Some of the worlds they visit are truly awe inspiring.
It is all the equivalent of someone telling you they need a ride somewhere who says they can't get in the car just yet until they receive a text, then after receiving the text get in and half way there they get out and don't really seem that concerned they never reached their destination. That is the best possible way of explaining the confusion without giving away what actually transpires in the film itself. Sound confusing or illogical? It is and so is the film in this exact regard.

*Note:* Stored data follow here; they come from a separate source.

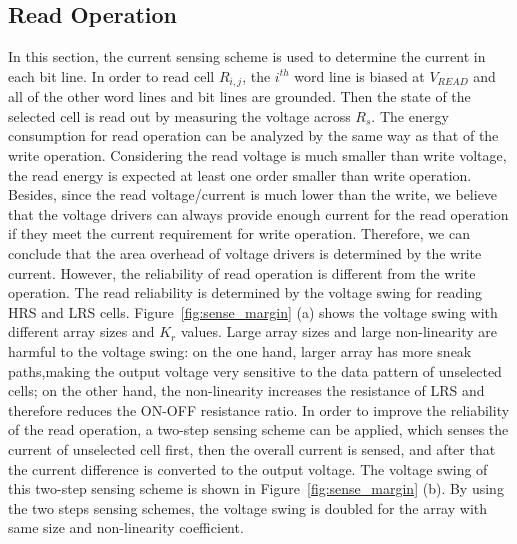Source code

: \subsection{Read Operation}
In this section, the current sensing scheme is used to determine the current in each bit line. In order to read cell $R_{i,j}$, the $i^{th}$ word line is biased at $V_{READ}$ and all of the other word lines and bit lines are grounded. Then the state of the selected cell is read out by measuring the voltage across $R_s$. The energy consumption for read operation can be analyzed by the same way as that of the write operation. Considering the read voltage is much smaller than write voltage, the read energy is expected at least one order smaller than write operation. Besides, since the read voltage/current is much lower than the write, we believe that the voltage drivers can always provide enough current for the read operation if they meet the current requirement for write operation. Therefore, we can conclude that the area overhead of voltage drivers is determined by the write current. However, the reliability of read operation is different from the write operation. The read reliability is determined by the voltage swing for reading HRS and LRS cells. Figure~\ref{fig:sense_margin} (a) shows the voltage swing with different array sizes and $K_r$ values. Large array sizes and large non-linearity are harmful to the voltage swing: on the one hand, larger array has more sneak paths,making the output voltage very sensitive to the data pattern of unselected cells; on the other hand, the non-linearity increases the resistance of LRS and therefore reduces the ON-OFF resistance ratio. In order to improve the reliability of the read operation, a two-step sensing scheme can be applied, which senses the current of unselected cell first, then the overall current is sensed, and after that the current difference is converted to the output voltage. The voltage swing of this two-step sensing scheme is shown in Figure~\ref{fig:sense_margin} (b). By using the two steps sensing schemes, the voltage swing is doubled for the array with same size and non-linearity coefficient.

%

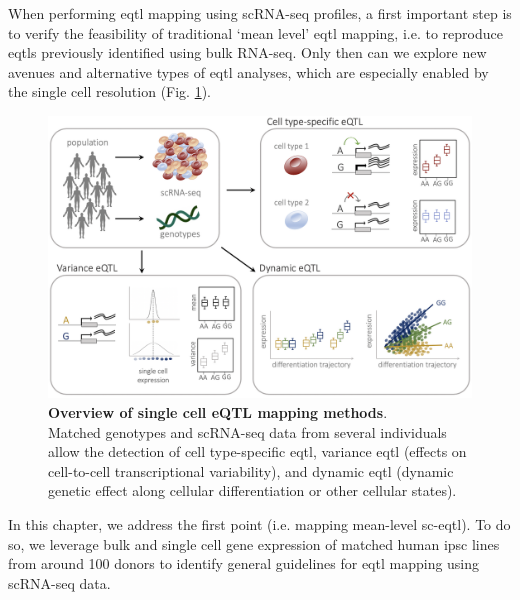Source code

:When performing \gls{eqtl} mapping using scRNA-seq profiles, a first important step is to verify the feasibility of traditional `mean level' \gls{eqtl} mapping, i.e. to reproduce \glspl{eqtl} previously identified using bulk RNA-seq.
Only then can we explore new avenues and alternative types of \gls{eqtl} analyses, which are especially enabled by the single cell resolution (Fig. \ref{fig:sc_eqtl}).

\begin{figure}[h]
\centering
\includegraphics[width=14cm]{Chapter3/Fig/sc_eqtl.png}
\caption[Single cell eQTL]{\textbf{Overview of single cell eQTL mapping methods}.\\
Matched genotypes and scRNA-seq data from several individuals allow the detection of cell type-specific \gls{eqtl}, variance \gls{eqtl} (effects on cell-to-cell transcriptional variability), and dynamic \gls{eqtl} (dynamic genetic effect along cellular differentiation or other cellular states).}
\label{fig:sc_eqtl}
\end{figure}

In this chapter, we address the first point (i.e. mapping mean-level sc-\gls{eqtl}).
To do so, we leverage bulk and single cell gene expression of matched human \gls{ipsc} lines from around 100 donors to identify general guidelines for \gls{eqtl} mapping using scRNA-seq data.

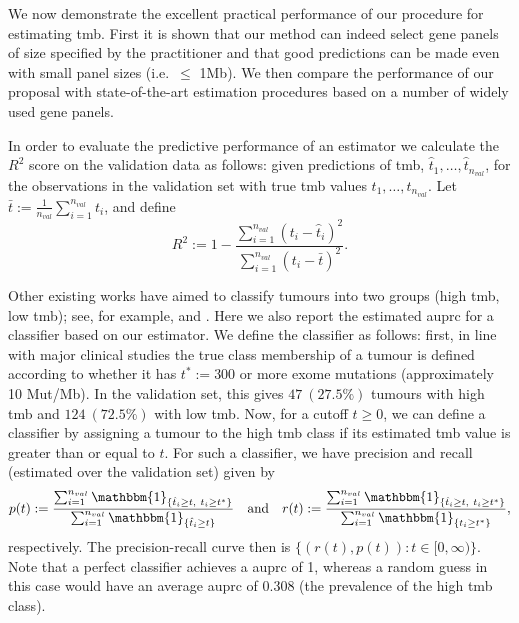 \documentclass[../thesis.tex]{subfiles}
\begin{document}
We now demonstrate the excellent practical performance of our procedure for estimating \gls{tmb}.  First it is shown that our method can indeed select gene panels of size specified by the practitioner and that good predictions can be made even with small panel sizes (i.e.~$\leq$ 1Mb). We then compare the performance of our proposal with state-of-the-art estimation procedures based on a number of widely used gene panels.

In order to evaluate the predictive performance of an estimator we calculate the $R^2$ score on the validation data as follows: given predictions of \gls{tmb}, $\hat{t}_1, \ldots, \hat{t}_{n_{val}}$, for the observations in the validation set with true \gls{tmb} values $t_1, \ldots, t_{n_{val}}$. Let $\bar{t} := \frac{1}{n_{val}} \sum_{i=1}^{n_{val}} t_i$, and define 
    \[
    R^2 := 1- \frac{\sum_{i =1}^{n_{val}}(t_i - \hat{t}_i)^2}{\sum_{i = 1}^{n_{val}}(t_i - \bar{t})^2}. 
    \]
    
 Other existing works have aimed to classify tumours into two groups (high \gls{tmb}, low \gls{tmb}); see, for example, \citet{buttner_implementing_2019} and \citet{wu_designing_2019}. Here we also report the estimated \gls{auprc} for a classifier based on our estimator. We define the classifier as follows: first, in line with major clinical studies \citep[e.g.][]{hellmann_nivolumab_2018, ramalingam_tumor_2018} the true class membership of a tumour is defined according to whether it has $t^* := 300$ or more exome mutations (approximately 10 Mut/Mb). In the validation set, this gives $47 \ (27.5 \% )$ tumours with high \gls{tmb} and $124 \ (72.5 \% ) $ with low \gls{tmb}. Now, for a cutoff $t \geq 0$, we can define a classifier by assigning a tumour to the high \gls{tmb} class if its estimated \gls{tmb} value is greater than or equal to $t$.  For such a classifier, we have precision and recall (estimated over the validation set) given by
 \[
 p(t) := \frac{\sum_{i=1}^{n_{val}} \mathbbm{1}_{\{\hat{t}_i \geq t, \ t_i \geq t^*\}}}{\sum_{i=1}^{n_{val}} \mathbbm{1}_{\{\hat{t}_i \geq t\}}} \quad \text{and} \quad   r(t) := \frac{\sum_{i=1}^{n_{val}} \mathbbm{1}_{\{\hat{t}_i \geq t, \ t_i \geq t^*\}}}{\sum_{i=1}^{n_{val}} \mathbbm{1}_{\{t_i \geq t^*\}}},
 \]
respectively.  The precision-recall curve then is $\{(r(t),p(t)): t \in [0, \infty)\}$. Note that a perfect classifier achieves a \gls{auprc} of 1, whereas a random guess in this case would have an average \gls{auprc} of 0.308 (the prevalence of the high \gls{tmb} class).
\end{document}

That relatively small critique aside, Interstellar is every bit the Sci-fi epic it has been promoted as. The film takes you on an incredible journey through time and space that most will not soon forget. With near limitless imagination and fully engaging both our minds and our hearts, Christopher Nolan has delivered upon us one of the most captivating adventure films in recent memory. While this isn't the best film the director has ever made, and leaves a lot of questions unanswered or just completely ignores their existence, it is certainly leaps and bounds ahead of the curve when compared to everything else Hollywood shovels out to us year in and year out.


FINAL THOUGHTS:

Nothing more needs to be said. Logic concerns and plot holes be damned, see this film immediately and make sure to see it in the proper IMAX format in 70mm film if possible. Even without those added benefits though, the story and the visual majesty on display combined with yet another epic score by Hans Zimmer will be enough to capture the hearts and minds of everyone willing to give themselves over to Christopher Nolan and crew for 3 hours of their lives.